14 de outubro de 2015

O Ceará vai alterar a distribuição do Imposto sobre Circulação de Mercadorias e Serviços (ICMS) entre estados no mercado eletrônico. Pela nova regra, o consumidor que antes deveria pagar uma alíquota de 18% ao estado de origem da compra passará a pagar, a partir de 15 de janeiro de 2016, apenas 17%, ficando 7% do ICMS com o estado produtor da mercadoria e 10% com o destino, no caso o Ceará.

 

A mudança no cálculo se baseia na Proposta de Emenda à Constituição (PEC) nº 87, aprovada em abril deste ano, no Congresso Nacional.
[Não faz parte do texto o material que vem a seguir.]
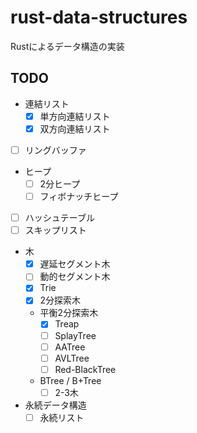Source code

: # rust-data-structures

Rustによるデータ構造の実装

## TODO
- 連結リスト
  - [x] 単方向連結リスト
  - [x] 双方向連結リスト
- [ ] リングバッファ
- ヒープ
  - [ ] 2分ヒープ
  - [ ] フィボナッチヒープ
- [ ] ハッシュテーブル
- [ ] スキップリスト
- 木
  - [x] 遅延セグメント木
  - [ ] 動的セグメント木
  - [x] Trie
  - [x] 2分探索木
  - 平衡2分探索木
    - [x] Treap
    - [ ] SplayTree
    - [ ] AATree
    - [ ] AVLTree
    - [ ] Red-BlackTree
  - BTree / B+Tree
    - [ ] 2-3木
- 永続データ構造
  - [ ] 永続リスト
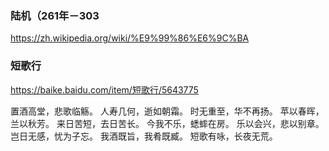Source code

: ### 陆机（261年－303
https://zh.wikipedia.org/wiki/%E9%99%86%E6%9C%BA

### 短歌行
https://baike.baidu.com/item/短歌行/5643775

置酒高堂，悲歌临觞。
人寿几何，逝如朝霜。
时无重至，华不再扬。
苹以春晖，兰以秋芳。
来日苦短，去日苦长。
今我不乐，蟋蟀在房。
乐以会兴，悲以别章。
岂日无感，忧为子忘。
我酒既旨，我肴既臧。
短歌有咏，长夜无荒。
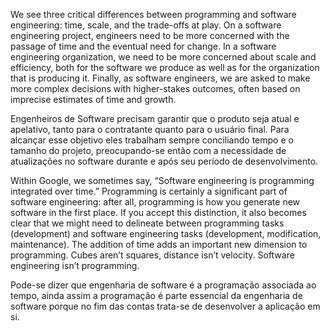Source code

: We see three critical differences between programming and software engineering: time, scale, and the trade-offs at play. On a software engineering project, engineers need to be more concerned with the passage of time and the eventual need for change. In a software engineering organization, we need to be more concerned about scale and efficiency, both for the software we produce as well as for the organization that is producing it. Finally, as software engineers, we are asked to make more complex decisions with higher-stakes outcomes, often based on imprecise estimates of time and growth.

Engenheiros de Software precisam garantir que o produto seja atual e apelativo, tanto para o contratante quanto para o usuário final. Para alcançar esse objetivo eles trabalham sempre conciliando tempo e o tamanho do projeto, preocupando-se então com a necessidade de atualizações no software durante e após seu período de desenvolvimento.

Within Google, we sometimes say, “Software engineering is programming integrated over time.” Programming is certainly a significant part of software engineering: after all, programming is how you generate new software in the first place. If you accept this distinction, it also becomes clear that we might need to delineate between programming tasks (development) and software engineering tasks (development, modification, maintenance). The addition of time adds an important new dimension to programming. Cubes aren’t squares, distance isn’t velocity. Software engineering isn’t programming.

Pode-se dizer que engenharia de software é a programação associada ao tempo, ainda assim a programação é parte essencial da engenharia de software porque no fim das contas trata-se de desenvolver a aplicação em si.




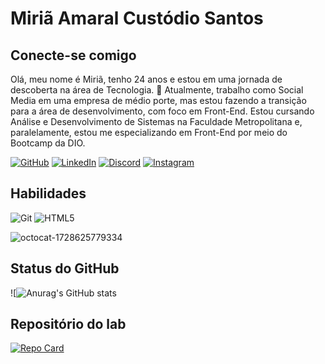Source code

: # Miriã Amaral Custódio Santos

## Conecte-se comigo

Olá, meu nome é Miriã, tenho 24 anos e estou em uma jornada de descoberta na área de Tecnologia. 🦋 Atualmente, trabalho como Social Media em uma empresa de médio porte, mas estou fazendo a transição para a área de desenvolvimento, com foco em Front-End. Estou cursando Análise e Desenvolvimento de Sistemas na Faculdade Metropolitana e, paralelamente, estou me especializando em Front-End por meio do Bootcamp da DIO.

[![GitHub](https://img.shields.io/badge/GitHub-FFF?style=for-the-badge&logo=github&logoColor=FF0084)](https://github.com/miriaamaral)
[![LinkedIn](https://img.shields.io/badge/LinkedIn-FF0084?style=for-the-badge&logo=linkedin&logoColor=FFF)](https://www.linkedin.com/in/miri%C3%A3-amaral-cust%C3%B3dio/)
[![Discord](https://img.shields.io/badge/Discord-FFF?style=for-the-badge&logo=discord&logoColor=FF0084)](https://discord.com/channels/@miriaamaralc.s/)
[![Instagram](https://img.shields.io/badge/-Instagram-FF0084?style=for-the-badge&logo=instagram&logoColor=FFF)](https://www.instagram.com/miria_amaral1/)

## Habilidades

![Git](https://img.shields.io/badge/GIT-FFF?style=for-the-badge&logo=git&logoColor=FF0084)
    ![HTML5](https://img.shields.io/badge/HTML-FFF?style=for-the-badge&logoColor=FF0084)

![octocat-1728625779334](https://github.com/user-attachments/assets/2cfb1035-0f2b-43c1-82b3-f3b7c99a1968)


## Status do GitHub

![![Anurag's GitHub stats](https://github-readme-stats.vercel.app/api?username=miriaamaral&theme=omni&show_icons=true)

## Repositório do lab

[![Repo Card](https://github-readme-stats.vercel.app/api/pin/?username=miriaamaral&repo=dio-lab-open-source&bg_color=000&border_color=pink&show_icons=true&icon_color=FFF&title_color=FF0084&text_color=FFF)](https://github.com/miriaamaral/dio-lab-open-source)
Para regulamentar a PEC 87, outros 10 estados brasileiros já tiveram suas leis estaduais aprovadas.

 

Segundo a justificativa da mensagem, com a expansão do comércio eletrônico, houve um aumento nas aquisições de mercadorias em outros estados, beneficiando as unidades federativas onde estão situados os fornecedores, pois elas recebem, hoje, a totalidade da alíquota do imposto. “Com a nova Lei, ganha o Ceará que passará a arrecadar mais e ganha o consumidor que passará a ter carga tributária dos produtos reduzida”, explica o Secretário da Fazenda, Mauro Benevides Filho.

 

A mensagem do Governo cita ainda que a antiga legislação resultou em “transferência” de ICMS aos estados produtores nos últimos 27 anos, o que prejudicou a arrecadação dos estados chamados consumidores resultante do comércio eletrônico. “Esta é uma demanda histórica dos estados do Norte e do Nordeste, que são estados consumidores. Isto é uma conquista do ponto de vista da distorção entre os estados e do fortalecimento do pacto federativo”, avalia o secretário das Relações Institucionais, Nelson Martins.

 

 

 

 

 

 

A nova lei

 

Com a aprovação da Lei pela Assembleia Legislativa, a matéria segue agora para sanção do governador Camilo Santana e em seguida para publicação no Diário Oficial do Estado.

 

A mensagem nº 7.787, de autoria do Poder Executivo, que acompanha o projeto de lei nº 69/15 altera a cobrança de ICMS de produtos e serviços adquiridos em outros estados da Federação. O projeto aprovado prevê que os produtos e serviços oriundos de outros estados tenham a alíquota de ICMS dividida entre o estado de origem e o estado do consumidor.